### What is required
Copy all lines below containing "needed".

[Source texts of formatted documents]

_ _ _

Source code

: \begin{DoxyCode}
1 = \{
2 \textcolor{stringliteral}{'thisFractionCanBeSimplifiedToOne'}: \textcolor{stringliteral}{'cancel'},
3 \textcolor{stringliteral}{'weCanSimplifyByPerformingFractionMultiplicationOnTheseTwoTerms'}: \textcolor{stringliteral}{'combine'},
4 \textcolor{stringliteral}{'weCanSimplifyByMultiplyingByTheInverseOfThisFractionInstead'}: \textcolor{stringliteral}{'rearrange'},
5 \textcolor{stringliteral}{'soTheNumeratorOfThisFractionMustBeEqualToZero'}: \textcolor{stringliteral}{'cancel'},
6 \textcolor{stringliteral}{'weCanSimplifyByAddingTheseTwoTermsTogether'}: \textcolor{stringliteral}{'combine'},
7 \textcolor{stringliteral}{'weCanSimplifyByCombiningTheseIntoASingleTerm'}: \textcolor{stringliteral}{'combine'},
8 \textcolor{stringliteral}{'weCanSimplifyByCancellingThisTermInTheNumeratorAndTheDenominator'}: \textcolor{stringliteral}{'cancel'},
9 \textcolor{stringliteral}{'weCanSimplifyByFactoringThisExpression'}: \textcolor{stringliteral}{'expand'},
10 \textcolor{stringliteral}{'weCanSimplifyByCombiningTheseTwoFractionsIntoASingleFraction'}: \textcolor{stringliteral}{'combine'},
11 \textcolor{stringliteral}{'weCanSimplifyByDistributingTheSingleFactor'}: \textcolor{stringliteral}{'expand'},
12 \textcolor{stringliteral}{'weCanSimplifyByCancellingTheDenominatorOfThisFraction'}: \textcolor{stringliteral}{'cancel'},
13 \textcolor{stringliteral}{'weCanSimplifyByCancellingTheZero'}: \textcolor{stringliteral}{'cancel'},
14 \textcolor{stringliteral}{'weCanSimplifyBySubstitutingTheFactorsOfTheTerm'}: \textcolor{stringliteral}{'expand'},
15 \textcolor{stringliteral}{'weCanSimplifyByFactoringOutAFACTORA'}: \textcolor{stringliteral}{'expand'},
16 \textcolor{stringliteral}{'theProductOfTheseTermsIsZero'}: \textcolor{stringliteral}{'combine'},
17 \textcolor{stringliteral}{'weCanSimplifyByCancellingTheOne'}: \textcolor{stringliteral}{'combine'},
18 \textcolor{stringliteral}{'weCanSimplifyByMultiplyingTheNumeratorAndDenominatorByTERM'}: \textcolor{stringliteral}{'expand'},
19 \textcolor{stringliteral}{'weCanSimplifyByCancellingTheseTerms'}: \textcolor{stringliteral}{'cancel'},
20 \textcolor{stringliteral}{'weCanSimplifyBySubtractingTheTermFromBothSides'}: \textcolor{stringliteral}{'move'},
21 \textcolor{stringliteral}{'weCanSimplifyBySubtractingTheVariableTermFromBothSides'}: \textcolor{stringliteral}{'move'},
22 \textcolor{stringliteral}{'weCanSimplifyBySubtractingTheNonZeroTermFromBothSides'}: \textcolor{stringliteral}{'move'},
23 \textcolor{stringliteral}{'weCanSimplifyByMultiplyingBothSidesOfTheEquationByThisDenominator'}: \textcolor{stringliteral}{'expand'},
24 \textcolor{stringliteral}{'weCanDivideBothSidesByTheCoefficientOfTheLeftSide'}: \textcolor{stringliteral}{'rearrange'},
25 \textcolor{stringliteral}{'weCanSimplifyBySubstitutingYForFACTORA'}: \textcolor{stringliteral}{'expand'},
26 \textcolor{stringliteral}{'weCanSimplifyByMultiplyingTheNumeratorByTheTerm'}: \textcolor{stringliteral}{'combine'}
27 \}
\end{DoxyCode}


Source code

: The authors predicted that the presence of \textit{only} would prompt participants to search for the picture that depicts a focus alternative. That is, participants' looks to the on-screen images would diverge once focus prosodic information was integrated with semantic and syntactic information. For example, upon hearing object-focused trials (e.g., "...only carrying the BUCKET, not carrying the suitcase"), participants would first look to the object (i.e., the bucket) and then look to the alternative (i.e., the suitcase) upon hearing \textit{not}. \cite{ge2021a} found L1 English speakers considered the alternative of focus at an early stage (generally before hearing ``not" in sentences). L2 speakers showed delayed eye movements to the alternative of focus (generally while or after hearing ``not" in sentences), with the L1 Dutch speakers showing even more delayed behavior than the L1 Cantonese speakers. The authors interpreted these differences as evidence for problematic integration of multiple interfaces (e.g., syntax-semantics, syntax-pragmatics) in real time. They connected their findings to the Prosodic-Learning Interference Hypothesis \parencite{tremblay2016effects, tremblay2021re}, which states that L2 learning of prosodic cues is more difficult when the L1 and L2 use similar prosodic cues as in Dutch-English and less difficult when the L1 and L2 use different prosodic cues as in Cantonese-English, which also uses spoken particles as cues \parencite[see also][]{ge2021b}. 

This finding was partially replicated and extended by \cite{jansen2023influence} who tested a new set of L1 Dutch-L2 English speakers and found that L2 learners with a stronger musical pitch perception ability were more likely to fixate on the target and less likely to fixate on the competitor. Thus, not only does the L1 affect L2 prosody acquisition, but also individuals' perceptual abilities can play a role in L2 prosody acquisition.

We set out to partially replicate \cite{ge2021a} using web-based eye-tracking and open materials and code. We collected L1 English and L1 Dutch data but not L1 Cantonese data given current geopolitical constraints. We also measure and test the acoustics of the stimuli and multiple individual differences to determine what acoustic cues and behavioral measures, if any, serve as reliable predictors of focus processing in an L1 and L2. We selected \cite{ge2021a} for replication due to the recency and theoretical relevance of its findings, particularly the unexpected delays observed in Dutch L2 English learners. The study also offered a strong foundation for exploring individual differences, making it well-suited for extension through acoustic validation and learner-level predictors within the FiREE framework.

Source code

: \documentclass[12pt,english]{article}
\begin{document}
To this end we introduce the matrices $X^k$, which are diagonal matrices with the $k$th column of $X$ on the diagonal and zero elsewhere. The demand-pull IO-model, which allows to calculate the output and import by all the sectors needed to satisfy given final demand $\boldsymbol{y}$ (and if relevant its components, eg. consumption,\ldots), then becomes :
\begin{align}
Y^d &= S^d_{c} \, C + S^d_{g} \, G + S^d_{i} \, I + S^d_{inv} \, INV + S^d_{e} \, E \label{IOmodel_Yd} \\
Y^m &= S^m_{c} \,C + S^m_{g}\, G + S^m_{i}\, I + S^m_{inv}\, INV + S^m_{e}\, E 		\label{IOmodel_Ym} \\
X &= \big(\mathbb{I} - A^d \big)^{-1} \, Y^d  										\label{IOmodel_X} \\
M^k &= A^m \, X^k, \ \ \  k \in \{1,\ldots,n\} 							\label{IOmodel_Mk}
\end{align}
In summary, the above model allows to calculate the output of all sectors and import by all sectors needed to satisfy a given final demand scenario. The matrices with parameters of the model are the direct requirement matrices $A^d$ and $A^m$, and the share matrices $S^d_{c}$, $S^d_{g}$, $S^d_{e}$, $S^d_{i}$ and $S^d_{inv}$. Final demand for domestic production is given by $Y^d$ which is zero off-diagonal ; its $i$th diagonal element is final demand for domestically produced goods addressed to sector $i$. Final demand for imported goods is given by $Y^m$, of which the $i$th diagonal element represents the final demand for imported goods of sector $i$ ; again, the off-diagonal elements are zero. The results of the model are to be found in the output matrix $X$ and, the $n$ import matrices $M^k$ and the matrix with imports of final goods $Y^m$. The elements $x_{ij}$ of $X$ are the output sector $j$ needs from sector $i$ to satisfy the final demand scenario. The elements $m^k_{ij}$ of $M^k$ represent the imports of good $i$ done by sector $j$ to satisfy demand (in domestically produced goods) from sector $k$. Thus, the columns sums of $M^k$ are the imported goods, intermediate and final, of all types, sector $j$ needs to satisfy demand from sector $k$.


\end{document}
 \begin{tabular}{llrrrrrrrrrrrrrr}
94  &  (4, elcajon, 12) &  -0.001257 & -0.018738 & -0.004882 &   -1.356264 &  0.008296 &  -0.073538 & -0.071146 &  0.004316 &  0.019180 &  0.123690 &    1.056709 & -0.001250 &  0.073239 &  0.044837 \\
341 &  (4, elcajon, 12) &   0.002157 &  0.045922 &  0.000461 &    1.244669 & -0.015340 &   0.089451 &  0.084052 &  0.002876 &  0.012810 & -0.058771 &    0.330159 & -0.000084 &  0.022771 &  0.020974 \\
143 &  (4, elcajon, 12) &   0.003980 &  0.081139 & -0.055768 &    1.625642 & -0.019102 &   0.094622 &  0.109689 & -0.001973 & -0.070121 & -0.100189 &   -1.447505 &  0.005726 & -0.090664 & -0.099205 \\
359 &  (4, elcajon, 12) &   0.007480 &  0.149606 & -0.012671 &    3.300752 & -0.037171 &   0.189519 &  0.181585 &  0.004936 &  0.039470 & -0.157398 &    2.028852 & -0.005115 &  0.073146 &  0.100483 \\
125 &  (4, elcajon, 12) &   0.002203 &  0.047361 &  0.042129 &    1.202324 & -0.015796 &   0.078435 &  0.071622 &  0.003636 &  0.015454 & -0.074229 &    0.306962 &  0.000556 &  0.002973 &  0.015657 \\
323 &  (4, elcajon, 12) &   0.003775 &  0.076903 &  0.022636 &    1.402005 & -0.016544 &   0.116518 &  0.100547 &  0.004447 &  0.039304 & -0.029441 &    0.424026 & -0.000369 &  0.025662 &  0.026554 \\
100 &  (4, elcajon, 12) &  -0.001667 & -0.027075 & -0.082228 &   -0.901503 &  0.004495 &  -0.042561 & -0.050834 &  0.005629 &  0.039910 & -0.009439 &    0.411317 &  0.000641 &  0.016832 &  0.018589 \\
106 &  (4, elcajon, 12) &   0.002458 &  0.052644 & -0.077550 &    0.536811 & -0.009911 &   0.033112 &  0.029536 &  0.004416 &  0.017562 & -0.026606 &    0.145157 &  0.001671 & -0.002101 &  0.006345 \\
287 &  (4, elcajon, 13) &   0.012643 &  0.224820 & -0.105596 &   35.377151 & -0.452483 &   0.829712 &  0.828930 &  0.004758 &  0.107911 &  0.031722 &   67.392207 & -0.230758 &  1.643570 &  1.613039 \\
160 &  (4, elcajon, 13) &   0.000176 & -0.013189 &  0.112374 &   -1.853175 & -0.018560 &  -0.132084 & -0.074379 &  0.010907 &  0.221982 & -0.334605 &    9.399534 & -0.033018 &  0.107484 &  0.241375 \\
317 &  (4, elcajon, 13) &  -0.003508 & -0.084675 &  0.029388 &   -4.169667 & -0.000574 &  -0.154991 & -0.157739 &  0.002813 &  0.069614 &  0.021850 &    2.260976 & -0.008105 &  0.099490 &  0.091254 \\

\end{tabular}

_ _ _

### Answer for this exercise
To this end we introduce the matrices $X^k$, which are diagonal matrices with the $k$th column of $X$ on the diagonal and zero elsewhere. The demand-pull IO-model, which allows to calculate the output and import by all the sectors needed to satisfy given final demand $\boldsymbol{y}$ (and if relevant its components, eg. consumption,\ldots), then becomes :
In summary, the above model allows to calculate the output of all sectors and import by all sectors needed to satisfy a given final demand scenario. The matrices with parameters of the model are the direct requirement matrices $A^d$ and $A^m$, and the share matrices $S^d_{c}$, $S^d_{g}$, $S^d_{e}$, $S^d_{i}$ and $S^d_{inv}$. Final demand for domestic production is given by $Y^d$ which is zero off-diagonal ; its $i$th diagonal element is final demand for domestically produced goods addressed to sector $i$. Final demand for imported goods is given by $Y^m$, of which the $i$th diagonal element represents the final demand for imported goods of sector $i$ ; again, the off-diagonal elements are zero. The results of the model are to be found in the output matrix $X$ and, the $n$ import matrices $M^k$ and the matrix with imports of final goods $Y^m$. The elements $x_{ij}$ of $X$ are the output sector $j$ needs from sector $i$ to satisfy the final demand scenario. The elements $m^k_{ij}$ of $M^k$ represent the imports of good $i$ done by sector $j$ to satisfy demand (in domestically produced goods) from sector $k$. Thus, the columns sums of $M^k$ are the imported goods, intermediate and final, of all types, sector $j$ needs to satisfy demand from sector $k$.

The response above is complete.